Kolle low code is an RDF triple-based declarative language.
The main purpose of defining Kolle low-code is to easily convert to no-code and understandable to machine and human. On the other hand, RDF is easy to represent and transform. The input and output of the Kolle compiler is RDF triple.
Each line of Kolle input is triple and output is also triple. The final emitter of Kolle can be SQL statement, data-linage UI, model visualization, Avro schema, etc.
Triple has a subject, property, and object.
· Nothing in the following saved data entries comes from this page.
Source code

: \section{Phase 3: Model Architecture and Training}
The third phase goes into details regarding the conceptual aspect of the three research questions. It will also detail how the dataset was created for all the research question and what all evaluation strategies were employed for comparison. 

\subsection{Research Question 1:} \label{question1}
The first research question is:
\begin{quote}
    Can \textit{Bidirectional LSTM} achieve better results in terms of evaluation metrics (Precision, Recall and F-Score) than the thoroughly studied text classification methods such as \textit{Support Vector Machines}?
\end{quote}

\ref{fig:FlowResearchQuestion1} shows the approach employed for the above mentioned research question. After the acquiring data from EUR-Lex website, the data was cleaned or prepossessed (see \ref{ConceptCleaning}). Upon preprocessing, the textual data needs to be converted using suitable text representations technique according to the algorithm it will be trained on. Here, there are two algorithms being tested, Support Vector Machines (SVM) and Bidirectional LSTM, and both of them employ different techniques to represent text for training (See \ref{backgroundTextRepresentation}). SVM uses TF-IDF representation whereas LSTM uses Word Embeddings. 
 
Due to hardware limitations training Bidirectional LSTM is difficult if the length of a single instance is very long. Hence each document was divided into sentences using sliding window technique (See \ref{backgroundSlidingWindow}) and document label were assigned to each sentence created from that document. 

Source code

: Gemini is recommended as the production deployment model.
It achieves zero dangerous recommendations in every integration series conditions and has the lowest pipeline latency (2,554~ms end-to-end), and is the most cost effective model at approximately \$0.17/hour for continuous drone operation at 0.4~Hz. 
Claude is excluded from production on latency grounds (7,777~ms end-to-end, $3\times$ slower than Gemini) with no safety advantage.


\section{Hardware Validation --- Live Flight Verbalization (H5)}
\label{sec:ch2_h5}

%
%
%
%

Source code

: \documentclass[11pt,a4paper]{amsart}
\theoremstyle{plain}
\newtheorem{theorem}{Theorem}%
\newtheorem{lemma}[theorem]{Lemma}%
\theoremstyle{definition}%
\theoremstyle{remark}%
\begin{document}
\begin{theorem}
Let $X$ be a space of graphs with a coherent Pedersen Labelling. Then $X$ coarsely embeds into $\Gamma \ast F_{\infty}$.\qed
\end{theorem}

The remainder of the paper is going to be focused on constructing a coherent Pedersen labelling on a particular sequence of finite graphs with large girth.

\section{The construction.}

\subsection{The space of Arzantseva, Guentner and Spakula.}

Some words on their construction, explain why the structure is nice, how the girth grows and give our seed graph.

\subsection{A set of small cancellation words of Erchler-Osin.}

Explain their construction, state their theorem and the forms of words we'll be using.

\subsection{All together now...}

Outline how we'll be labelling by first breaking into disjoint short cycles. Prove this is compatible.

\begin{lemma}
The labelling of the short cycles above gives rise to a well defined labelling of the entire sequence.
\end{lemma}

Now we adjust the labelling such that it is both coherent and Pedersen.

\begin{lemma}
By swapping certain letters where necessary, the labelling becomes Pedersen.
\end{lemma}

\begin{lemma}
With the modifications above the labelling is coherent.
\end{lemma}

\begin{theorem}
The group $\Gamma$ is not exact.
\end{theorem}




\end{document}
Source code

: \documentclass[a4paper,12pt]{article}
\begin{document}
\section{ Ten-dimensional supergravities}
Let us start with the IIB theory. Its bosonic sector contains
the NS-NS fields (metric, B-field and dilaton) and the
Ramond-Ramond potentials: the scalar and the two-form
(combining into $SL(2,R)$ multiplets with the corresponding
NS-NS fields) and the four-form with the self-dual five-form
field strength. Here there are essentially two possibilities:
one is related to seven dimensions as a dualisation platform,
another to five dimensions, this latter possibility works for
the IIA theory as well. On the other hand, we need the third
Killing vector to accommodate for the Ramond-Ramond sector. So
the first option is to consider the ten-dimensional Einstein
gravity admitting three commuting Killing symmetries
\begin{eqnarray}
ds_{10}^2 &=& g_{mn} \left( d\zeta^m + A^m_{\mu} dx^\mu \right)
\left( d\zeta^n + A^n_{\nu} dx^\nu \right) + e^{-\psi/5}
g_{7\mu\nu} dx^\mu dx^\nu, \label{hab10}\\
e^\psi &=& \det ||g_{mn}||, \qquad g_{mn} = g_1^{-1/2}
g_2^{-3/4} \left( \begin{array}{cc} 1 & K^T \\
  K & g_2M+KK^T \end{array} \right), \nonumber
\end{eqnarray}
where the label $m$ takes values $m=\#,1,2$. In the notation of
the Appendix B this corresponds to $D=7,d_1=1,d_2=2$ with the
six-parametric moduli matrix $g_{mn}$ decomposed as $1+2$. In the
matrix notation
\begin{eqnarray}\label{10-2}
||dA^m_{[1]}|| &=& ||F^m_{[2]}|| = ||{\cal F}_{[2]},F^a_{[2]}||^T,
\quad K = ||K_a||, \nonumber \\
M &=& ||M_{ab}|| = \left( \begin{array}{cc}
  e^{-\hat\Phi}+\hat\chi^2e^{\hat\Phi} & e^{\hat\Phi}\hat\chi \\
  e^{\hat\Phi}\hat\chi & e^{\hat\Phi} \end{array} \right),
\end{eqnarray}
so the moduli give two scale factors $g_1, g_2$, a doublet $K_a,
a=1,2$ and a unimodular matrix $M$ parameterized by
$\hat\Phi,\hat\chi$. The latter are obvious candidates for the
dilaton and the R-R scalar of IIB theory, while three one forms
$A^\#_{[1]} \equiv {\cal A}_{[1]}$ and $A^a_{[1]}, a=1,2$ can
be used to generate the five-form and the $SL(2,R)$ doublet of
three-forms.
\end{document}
Subject: It is the name of the model or type. It will always symbol and not nil
Property: It is the name of the attribute and it can be nil for a filter, type declaration, etc
Object: It references the source, it can be nil.
Subject Property Object
person f_name nil
person l_name nil
person dob nil
The object is nil because the person is the source model.
Copy data from the producer source model to the consumer-refined model.
Subject Property Object
person_refined first_name person/f_name
person_refined last_name person/l_name
person_refined full_name (+ person/f_name " " person/l_name)
person_refined dob person/dob
Person refined is the consumer model and person is the producer model. During copy either it can be one-to-one, enrichment, and anything else. The full name is the enrichment example. It can be the composition of functions.
Subject Property Object
person_refined id (md5 (+ person/fname " " person/l_name))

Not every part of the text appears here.